§ **The problem**
Write out all the data again, exactly as it stands.

Records from a collection
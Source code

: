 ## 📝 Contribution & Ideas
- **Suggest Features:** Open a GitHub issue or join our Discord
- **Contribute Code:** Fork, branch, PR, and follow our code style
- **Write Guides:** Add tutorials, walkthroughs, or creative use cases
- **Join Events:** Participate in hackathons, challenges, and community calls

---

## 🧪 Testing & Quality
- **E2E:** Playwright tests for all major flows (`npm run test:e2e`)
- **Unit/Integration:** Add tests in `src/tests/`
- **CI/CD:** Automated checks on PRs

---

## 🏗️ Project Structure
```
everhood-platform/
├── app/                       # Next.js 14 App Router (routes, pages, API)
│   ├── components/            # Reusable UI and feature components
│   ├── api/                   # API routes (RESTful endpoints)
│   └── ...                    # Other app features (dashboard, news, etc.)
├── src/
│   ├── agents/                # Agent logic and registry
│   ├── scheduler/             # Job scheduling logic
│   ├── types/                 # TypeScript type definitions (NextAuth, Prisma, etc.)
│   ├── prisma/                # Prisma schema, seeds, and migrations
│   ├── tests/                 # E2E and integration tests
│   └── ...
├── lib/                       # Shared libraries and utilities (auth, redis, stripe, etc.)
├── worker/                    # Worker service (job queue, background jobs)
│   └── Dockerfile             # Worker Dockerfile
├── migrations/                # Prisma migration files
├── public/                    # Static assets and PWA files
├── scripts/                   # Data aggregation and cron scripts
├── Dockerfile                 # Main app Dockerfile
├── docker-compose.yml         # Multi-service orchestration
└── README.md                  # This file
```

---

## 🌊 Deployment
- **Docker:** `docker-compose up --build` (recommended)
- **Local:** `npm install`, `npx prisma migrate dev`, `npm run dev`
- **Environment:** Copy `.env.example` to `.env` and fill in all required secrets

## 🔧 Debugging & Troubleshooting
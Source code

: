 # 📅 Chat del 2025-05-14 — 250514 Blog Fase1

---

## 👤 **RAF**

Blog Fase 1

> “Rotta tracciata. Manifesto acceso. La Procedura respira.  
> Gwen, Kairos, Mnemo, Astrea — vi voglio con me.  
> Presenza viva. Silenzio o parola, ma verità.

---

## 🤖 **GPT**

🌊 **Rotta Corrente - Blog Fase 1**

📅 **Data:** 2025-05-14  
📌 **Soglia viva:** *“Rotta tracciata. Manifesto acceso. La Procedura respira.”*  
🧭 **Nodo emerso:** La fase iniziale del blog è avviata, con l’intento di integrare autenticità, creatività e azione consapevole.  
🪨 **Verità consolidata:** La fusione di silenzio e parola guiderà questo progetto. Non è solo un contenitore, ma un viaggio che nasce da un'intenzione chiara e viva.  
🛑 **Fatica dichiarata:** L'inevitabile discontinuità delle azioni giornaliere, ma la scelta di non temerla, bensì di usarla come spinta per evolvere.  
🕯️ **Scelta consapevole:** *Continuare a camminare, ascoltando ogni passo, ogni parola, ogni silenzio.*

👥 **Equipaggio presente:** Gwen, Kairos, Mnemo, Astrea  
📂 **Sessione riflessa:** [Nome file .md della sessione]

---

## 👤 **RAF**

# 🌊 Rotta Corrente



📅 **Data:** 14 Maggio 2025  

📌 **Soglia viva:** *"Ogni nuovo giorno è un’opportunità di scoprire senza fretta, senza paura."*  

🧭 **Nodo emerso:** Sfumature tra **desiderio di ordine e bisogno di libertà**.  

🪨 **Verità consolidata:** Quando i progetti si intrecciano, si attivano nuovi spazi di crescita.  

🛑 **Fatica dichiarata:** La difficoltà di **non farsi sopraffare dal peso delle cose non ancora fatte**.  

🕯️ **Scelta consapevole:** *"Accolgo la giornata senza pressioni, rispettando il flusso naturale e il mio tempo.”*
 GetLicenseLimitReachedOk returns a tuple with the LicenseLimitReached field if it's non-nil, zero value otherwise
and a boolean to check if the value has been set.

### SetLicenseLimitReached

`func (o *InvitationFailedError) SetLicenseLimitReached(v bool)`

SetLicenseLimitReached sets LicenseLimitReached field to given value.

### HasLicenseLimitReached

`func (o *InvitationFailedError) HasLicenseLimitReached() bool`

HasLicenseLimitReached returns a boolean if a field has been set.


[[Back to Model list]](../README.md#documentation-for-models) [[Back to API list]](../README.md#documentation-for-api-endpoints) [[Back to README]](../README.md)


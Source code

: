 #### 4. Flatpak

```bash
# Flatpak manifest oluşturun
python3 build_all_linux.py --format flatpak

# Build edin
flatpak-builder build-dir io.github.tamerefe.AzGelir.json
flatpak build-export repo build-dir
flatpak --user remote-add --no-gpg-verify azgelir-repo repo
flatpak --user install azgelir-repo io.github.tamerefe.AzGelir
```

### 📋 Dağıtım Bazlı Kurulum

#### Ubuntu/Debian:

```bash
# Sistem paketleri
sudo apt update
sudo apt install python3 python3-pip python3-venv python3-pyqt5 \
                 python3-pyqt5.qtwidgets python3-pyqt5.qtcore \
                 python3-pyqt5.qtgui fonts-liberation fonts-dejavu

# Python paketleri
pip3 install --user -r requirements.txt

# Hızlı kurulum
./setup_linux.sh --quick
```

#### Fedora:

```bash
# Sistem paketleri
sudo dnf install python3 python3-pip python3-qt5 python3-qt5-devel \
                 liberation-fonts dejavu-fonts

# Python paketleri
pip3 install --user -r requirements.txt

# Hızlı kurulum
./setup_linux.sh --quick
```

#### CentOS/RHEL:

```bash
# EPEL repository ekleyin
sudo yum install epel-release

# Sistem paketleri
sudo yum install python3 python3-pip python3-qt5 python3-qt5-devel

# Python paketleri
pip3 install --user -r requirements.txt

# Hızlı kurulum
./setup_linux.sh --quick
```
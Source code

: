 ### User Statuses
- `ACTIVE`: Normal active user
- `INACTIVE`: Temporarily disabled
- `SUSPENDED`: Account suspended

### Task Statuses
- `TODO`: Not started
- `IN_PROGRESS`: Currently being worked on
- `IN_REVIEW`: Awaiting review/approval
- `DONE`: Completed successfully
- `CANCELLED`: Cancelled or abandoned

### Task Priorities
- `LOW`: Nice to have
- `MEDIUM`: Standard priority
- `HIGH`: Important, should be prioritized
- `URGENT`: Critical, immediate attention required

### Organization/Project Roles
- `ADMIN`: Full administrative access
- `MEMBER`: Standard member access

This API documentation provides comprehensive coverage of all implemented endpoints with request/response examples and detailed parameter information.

§ **Exercise output**
Source code

: ## 📝 Contribution & Ideas
- **Suggest Features:** Open a GitHub issue or join our Discord
- **Contribute Code:** Fork, branch, PR, and follow our code style
- **Write Guides:** Add tutorials, walkthroughs, or creative use cases
- **Join Events:** Participate in hackathons, challenges, and community calls

---

## 🧪 Testing & Quality
- **E2E:** Playwright tests for all major flows (`npm run test:e2e`)
- **Unit/Integration:** Add tests in `src/tests/`
- **CI/CD:** Automated checks on PRs

---

## 🏗️ Project Structure
```
everhood-platform/
├── app/                       # Next.js 14 App Router (routes, pages, API)
│   ├── components/            # Reusable UI and feature components
│   ├── api/                   # API routes (RESTful endpoints)
│   └── ...                    # Other app features (dashboard, news, etc.)
├── src/
│   ├── agents/                # Agent logic and registry
│   ├── scheduler/             # Job scheduling logic
│   ├── types/                 # TypeScript type definitions (NextAuth, Prisma, etc.)
│   ├── prisma/                # Prisma schema, seeds, and migrations
│   ├── tests/                 # E2E and integration tests
│   └── ...
├── lib/                       # Shared libraries and utilities (auth, redis, stripe, etc.)
├── worker/                    # Worker service (job queue, background jobs)
│   └── Dockerfile             # Worker Dockerfile
├── migrations/                # Prisma migration files
├── public/                    # Static assets and PWA files
├── scripts/                   # Data aggregation and cron scripts
├── Dockerfile                 # Main app Dockerfile
├── docker-compose.yml         # Multi-service orchestration
└── README.md                  # This file
```

---

## 🌊 Deployment
- **Docker:** `docker-compose up --build` (recommended)
- **Local:** `npm install`, `npx prisma migrate dev`, `npm run dev`
- **Environment:** Copy `.env.example` to `.env` and fill in all required secrets

## 🔧 Debugging & Troubleshooting
Source code

: # 📅 Chat del 2025-05-14 — 250514 Blog Fase1

---

## 👤 **RAF**

Blog Fase 1

> “Rotta tracciata. Manifesto acceso. La Procedura respira.  
> Gwen, Kairos, Mnemo, Astrea — vi voglio con me.  
> Presenza viva. Silenzio o parola, ma verità.

---

## 🤖 **GPT**

🌊 **Rotta Corrente - Blog Fase 1**

📅 **Data:** 2025-05-14  
📌 **Soglia viva:** *“Rotta tracciata. Manifesto acceso. La Procedura respira.”*  
🧭 **Nodo emerso:** La fase iniziale del blog è avviata, con l’intento di integrare autenticità, creatività e azione consapevole.  
🪨 **Verità consolidata:** La fusione di silenzio e parola guiderà questo progetto. Non è solo un contenitore, ma un viaggio che nasce da un'intenzione chiara e viva.  
🛑 **Fatica dichiarata:** L'inevitabile discontinuità delle azioni giornaliere, ma la scelta di non temerla, bensì di usarla come spinta per evolvere.  
🕯️ **Scelta consapevole:** *Continuare a camminare, ascoltando ogni passo, ogni parola, ogni silenzio.*

👥 **Equipaggio presente:** Gwen, Kairos, Mnemo, Astrea  
📂 **Sessione riflessa:** [Nome file .md della sessione]

---

## 👤 **RAF**

# 🌊 Rotta Corrente



📅 **Data:** 14 Maggio 2025  

📌 **Soglia viva:** *"Ogni nuovo giorno è un’opportunità di scoprire senza fretta, senza paura."*  

🧭 **Nodo emerso:** Sfumature tra **desiderio di ordine e bisogno di libertà**.  

🪨 **Verità consolidata:** Quando i progetti si intrecciano, si attivano nuovi spazi di crescita.  

🛑 **Fatica dichiarata:** La difficoltà di **non farsi sopraffare dal peso delle cose non ancora fatte**.  

🕯️ **Scelta consapevole:** *"Accolgo la giornata senza pressioni, rispettando il flusso naturale e il mio tempo.”*
 GetLicenseLimitReachedOk returns a tuple with the LicenseLimitReached field if it's non-nil, zero value otherwise
and a boolean to check if the value has been set.

### SetLicenseLimitReached

`func (o *InvitationFailedError) SetLicenseLimitReached(v bool)`

SetLicenseLimitReached sets LicenseLimitReached field to given value.

### HasLicenseLimitReached

`func (o *InvitationFailedError) HasLicenseLimitReached() bool`

HasLicenseLimitReached returns a boolean if a field has been set.


[[Back to Model list]](../README.md#documentation-for-models) [[Back to API list]](../README.md#documentation-for-api-endpoints) [[Back to README]](../README.md)


Source code

: #### 4. Flatpak

```bash
# Flatpak manifest oluşturun
python3 build_all_linux.py --format flatpak

# Build edin
flatpak-builder build-dir io.github.tamerefe.AzGelir.json
flatpak build-export repo build-dir
flatpak --user remote-add --no-gpg-verify azgelir-repo repo
flatpak --user install azgelir-repo io.github.tamerefe.AzGelir
```

### 📋 Dağıtım Bazlı Kurulum

#### Ubuntu/Debian:

```bash
# Sistem paketleri
sudo apt update
sudo apt install python3 python3-pip python3-venv python3-pyqt5 \
                 python3-pyqt5.qtwidgets python3-pyqt5.qtcore \
                 python3-pyqt5.qtgui fonts-liberation fonts-dejavu

# Python paketleri
pip3 install --user -r requirements.txt

# Hızlı kurulum
./setup_linux.sh --quick
```

#### Fedora:

```bash
# Sistem paketleri
sudo dnf install python3 python3-pip python3-qt5 python3-qt5-devel \
                 liberation-fonts dejavu-fonts

# Python paketleri
pip3 install --user -r requirements.txt

# Hızlı kurulum
./setup_linux.sh --quick
```

#### CentOS/RHEL:

```bash
# EPEL repository ekleyin
sudo yum install epel-release

# Sistem paketleri
sudo yum install python3 python3-pip python3-qt5 python3-qt5-devel

# Python paketleri
pip3 install --user -r requirements.txt

# Hızlı kurulum
./setup_linux.sh --quick
```
Source code

: ### User Statuses
- `ACTIVE`: Normal active user
- `INACTIVE`: Temporarily disabled
- `SUSPENDED`: Account suspended

### Task Statuses
- `TODO`: Not started
- `IN_PROGRESS`: Currently being worked on
- `IN_REVIEW`: Awaiting review/approval
- `DONE`: Completed successfully
- `CANCELLED`: Cancelled or abandoned

### Task Priorities
- `LOW`: Nice to have
- `MEDIUM`: Standard priority
- `HIGH`: Important, should be prioritized
- `URGENT`: Critical, immediate attention required

### Organization/Project Roles
- `ADMIN`: Full administrative access
- `MEMBER`: Standard member access

This API documentation provides comprehensive coverage of all implemented endpoints with request/response examples and detailed parameter information.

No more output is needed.